This book seeks to correct judgements or findings of any historians like Maulana Azad, Ayesha Jalal, Asgar Ali Engineer and Rafiq Zakaria to name a few, about the unwise role of the Congress leadership, Nehru and Patel, as being responsible for the growth of separatism among the Muslims in 1937 and for rejecting the Cabinet Mission Plank in 1946 which could have maintained the essential unity of India. In the light of solid and irrefutable documentary evidence, Y Krishan rightly declares : 'A careful scrutiny of facts shows that this is absolutely wrong to say that Nehru's refusal to show accommodation to Muslim League's desire for sharing power with the Congress in the provinces after 1937 elections was responsible for pushing the Muslim League to the goal of Pakistan. If Nehru had compromised with the Muslim League at that time. He would have been accused of strengthening a communal organisation which, at that time, was politically weak and insignificant'. Y Krishan is very right because the Muslim League won only 105 seats out of a total of 499 Muslim seats all over India in 1937.

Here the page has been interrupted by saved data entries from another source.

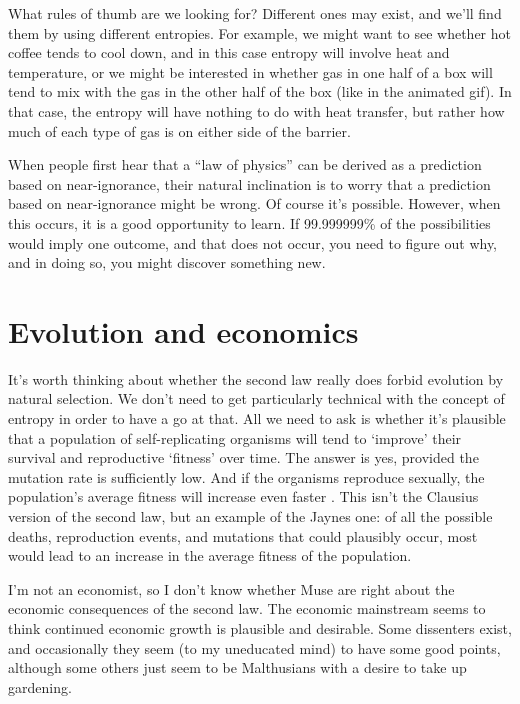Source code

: \documentclass[a4paper, 12pt]{article}
\begin{document}
What rules of thumb are we looking for? Different ones may exist, and
we'll find them by using different entropies. For example, we might want to
see whether hot coffee tends to cool down, and in this case entropy will involve
heat and temperature, or we might be interested in whether gas in one half of
a box will tend to mix with the gas in the other half of the box (like in the
animated gif). In that case, the entropy will have nothing to do with heat
transfer, but rather how much of each type of gas is on either side of the
barrier.

When people first hear that a ``law of physics'' can be derived as
a prediction based on near-ignorance, their natural inclination is to worry
that a prediction based on near-ignorance might be wrong. Of course it's
possible. However, when this occurs, it is a good opportunity to learn.
If 99.999999\% of the possibilities would imply one outcome, and that
does not occur, you need to figure out why, and in doing so, you might
discover something new.

\section*{Evolution and economics}
It's worth thinking about whether the second law really does forbid evolution
by natural selection. We don't need to get particularly technical with the
concept of entropy in order to have a go at that. All we need to ask is whether
it's plausible that a population of self-replicating organisms will tend to
`improve' their survival and reproductive `fitness' over time.
The answer is yes, provided the mutation rate is sufficiently
low. And if the organisms reproduce sexually, the population's average fitness
will increase even faster \citep{mackay}. This isn't the Clausius version of
the second law, but an example of the Jaynes one: of all the possible deaths,
reproduction events, and mutations that could plausibly occur, most would lead to
an increase in the average fitness of the population.

I'm not an economist, so I don't know whether Muse are right about the economic
consequences of the second law. The economic mainstream seems to think
continued economic growth is plausible and desirable. Some dissenters exist,
and occasionally they seem (to my uneducated mind) to have some good points,
although some others just seem to be Malthusians with a desire to
take up gardening.
\end{document}
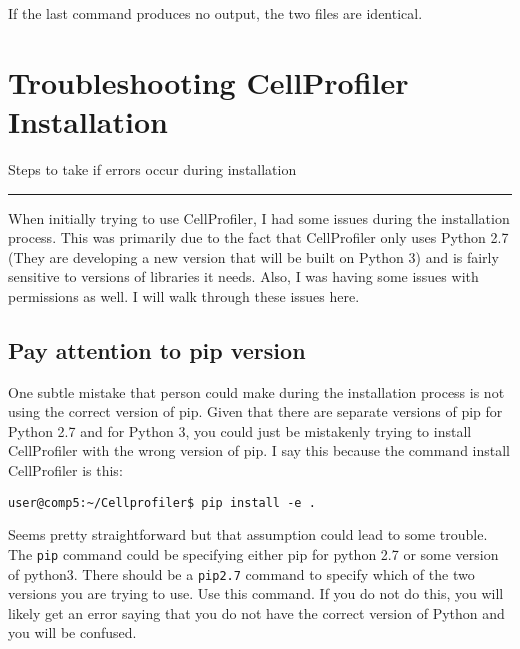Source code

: \documentclass[
  letterpaper,
  DIV=11,
  numbers=noendperiod]{scrreprt}
\begin{document}
If the last command produces no output, the two files are identical.

\hypertarget{troubleshooting-cellprofiler-installation}{%
\chapter{Troubleshooting CellProfiler
Installation}\label{troubleshooting-cellprofiler-installation}}

Steps to take if errors occur during installation

\begin{center}\rule{0.5\linewidth}{0.5pt}\end{center}

When initially trying to use CellProfiler, I had some issues during the
installation process. This was primarily due to the fact that
CellProfiler only uses Python 2.7 (They are developing a new version
that will be built on Python 3) and is fairly sensitive to versions of
libraries it needs. Also, I was having some issues with permissions as
well. I will walk through these issues here.

\hypertarget{pay-attention-to-pip-version}{%
\section*{\texorpdfstring{\textbf{Pay attention to pip
version}}{Pay attention to pip version}}\label{pay-attention-to-pip-version}}


One subtle mistake that person could make during the installation
process is not using the correct version of pip. Given that there are
separate versions of pip for Python 2.7 and for Python 3, you could just
be mistakenly trying to install CellProfiler with the wrong version of
pip. I say this because the command install CellProfiler is this:

\begin{verbatim}
user@comp5:~/Cellprofiler$ pip install -e .
\end{verbatim}

Seems pretty straightforward but that assumption could lead to some
trouble. The \texttt{pip} command could be specifying either pip for
python 2.7 or some version of python3. There should be a \texttt{pip2.7}
command to specify which of the two versions you are trying to use. Use
this command. If you do not do this, you will likely get an error saying
that you do not have the correct version of Python and you will be
confused.
\end{document}
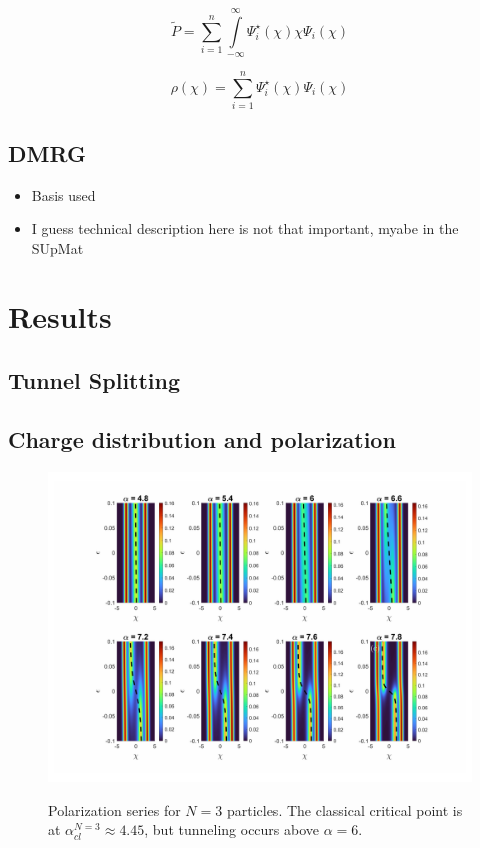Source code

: \documentclass[prb,twocolumn,showpacs,preprintnumbers,amsmath,amssymb, superscriptaddress]{revtex4-2}
\newcommand{\1}{{1\hspace*{-0.5ex} \textrm{l} \hspace*{0.5ex}}}
\begin{document}
\begin{equation}
\tilde{P} = \sum_{i=1}^n \int\limits_{-\infty}^{\infty} \Psi^\star_i (\chi) \chi \Psi_i(\chi)
\end{equation}

\begin{equation}
\rho(\chi) = \sum_{i=1}^n \Psi^\star_i (\chi) \Psi_i(\chi)
\end{equation}
\subsection{DMRG}
\begin{itemize}
\item Basis used
\item I guess technical description here is not that important, myabe in the SUpMat
\end{itemize}


\section{Results}
\subsection{Tunnel Splitting}

\subsection{Charge distribution and polarization}
\begin{figure}[h!]
    \begin{center}
     \includegraphics[width=2\columnwidth]{SupMatFig_DensitySeries}
     \label{fig:experimental_setup}
     \caption{Polarization series for $N = 3$ particles. The classical critical point is at $\alpha_{cl}^{N=3} \approx 4.45$, but tunneling occurs above $\alpha = 6$.}
     
    \end{center}
     \end{figure}
\end{document}
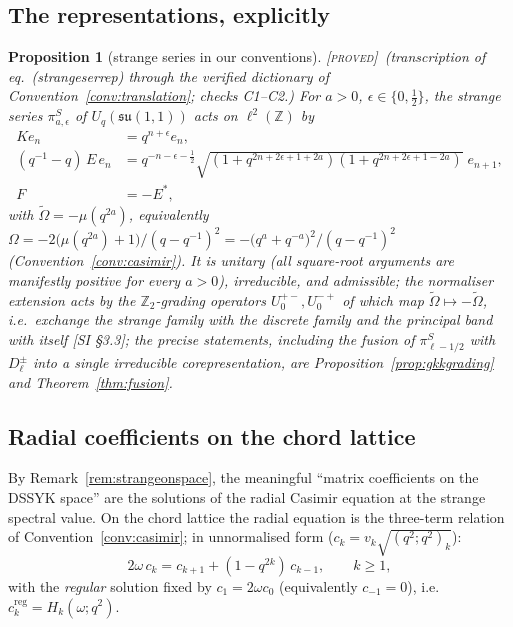 \documentclass[11pt,a4paper]{article}
\newcommand{\PROVED}{{\color{ForestGreen}\textsc{[proved]}}}
\theoremstyle{definition}
\theoremstyle{plain}
\newtheorem{proposition}[definition]{Proposition}
\newcommand{\Uq}{U_q(\mathfrak{su}(1,1))}
\newcommand{\Cas}{\Omega}                       %
\newcommand{\tCas}{\tilde\Omega}                %
\newcommand{\Z}{\mathbb{Z}}
\begin{document}
\subsection{The representations, explicitly}

\begin{proposition}[strange series in our conventions]\label{prop:strangeexplicit}
\PROVED\ (transcription of \cite{Groenevelt:2009gkk} eq.\ (strangeserrep) through the verified
dictionary of Convention~\ref{conv:translation}; checks C1--C2.) For $a>0$,
$\epsilon\in\{0,\tfrac12\}$, the strange series $\pi^{S}_{a,\epsilon}$ of $\Uq$ acts on
$\ell^{2}(\Z)$ by
\begin{equation}\label{eq:strangeexplicitSI}
\begin{split}
  K e_{n}&=q^{n+\epsilon}e_{n},\\
  (q^{-1}-q)\,E\,e_{n}
  &=q^{-n-\epsilon-\frac12}\sqrt{(1+q^{2n+2\epsilon+1+2a})(1+q^{2n+2\epsilon+1-2a})}\;e_{n+1},\\
  F&=-E^{*},
\end{split}
\end{equation}
with $\tCas=-\mu(q^{2a})$, equivalently
$\Cas=-2\bigl(\mu(q^{2a})+1\bigr)/(q-q^{-1})^{2}=-\bigl(q^{a}+q^{-a}\bigr)^{2}/(q-q^{-1})^{2}$
(Convention~\ref{conv:casimir}). It is unitary (all square-root arguments are manifestly positive for every $a>0$), irreducible,
and admissible; the normaliser extension acts by the $\Z_2$-grading operators
$U^{+-}_{0},U^{-+}_{0}$ of \cite{Groenevelt:2009gkk} which map $\tCas\mapsto-\tCas$, i.e.\
exchange the strange family with the discrete family and the principal band with itself
[SI \S3.3]; the precise statements, including the fusion of $\pi^{S}_{\ell-1/2}$ with
$D^{\pm}_{\ell}$ into a single irreducible corepresentation, are
Proposition~\ref{prop:gkkgrading} and Theorem~\ref{thm:fusion}.
\end{proposition}

\subsection{Radial coefficients on the chord lattice}

By Remark~\ref{rem:strangeonspace}, the meaningful ``matrix coefficients on the DSSYK space''
are the solutions of the radial Casimir equation at the strange spectral value. On the chord
lattice the radial equation is the three-term relation of Convention~\ref{conv:casimir}; in
unnormalised form ($c_{k}=v_{k}\sqrt{(q^{2};q^{2})_{k}}$):
\begin{equation}\label{eq:radialrecurrence}
  2\omega\,c_{k}=c_{k+1}+(1-q^{2k})\,c_{k-1},\qquad k\ge1,
  \tag{R}
\end{equation}
with the \emph{regular} solution fixed by $c_{1}=2\omega c_{0}$ (equivalently $c_{-1}=0$), i.e.\
$c^{\mathrm{reg}}_{k}=H_{k}(\omega;q^{2})$.
\end{document}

Hindustan Times, 1st August 1947 |
Y Krishan argues that it is wrong to accuse the
Congress leadership - Nehru, Patel, Rajendra Prasad, of throwing away the
last chance of maintaining a united India by rejecting the Cabinet Mission
Plan of 1946. He clearly proves this thesis that acceptance of this Cabinet
Mission Plan would have balkanised the country, eventually leading to the
creation of a Bigger Pakistan in the then near future. The author also
deals with the mischievous role of Lord Mountbatten in creating conditions
of breakdown of administration by hurried transfer of power in a very short
period, and communalisation of services, especially of security forces,
by advancing the date of transfer from June 1948 to August 1947, as a quid
pro quo for India, after becoming independent, agreeing to remain in the
British Commonwealth as a DOMINION. In this context, the author reports
what Field Marshall Templar is reported to have told Lord Mountbatten :
'You are so crooked, Dickie, if you swallowed a nail you'd shit a Corkscrew'.
Finally the book examines why the Partition has failed to solve the problems
of Hindu - Muslim conflict in India even today.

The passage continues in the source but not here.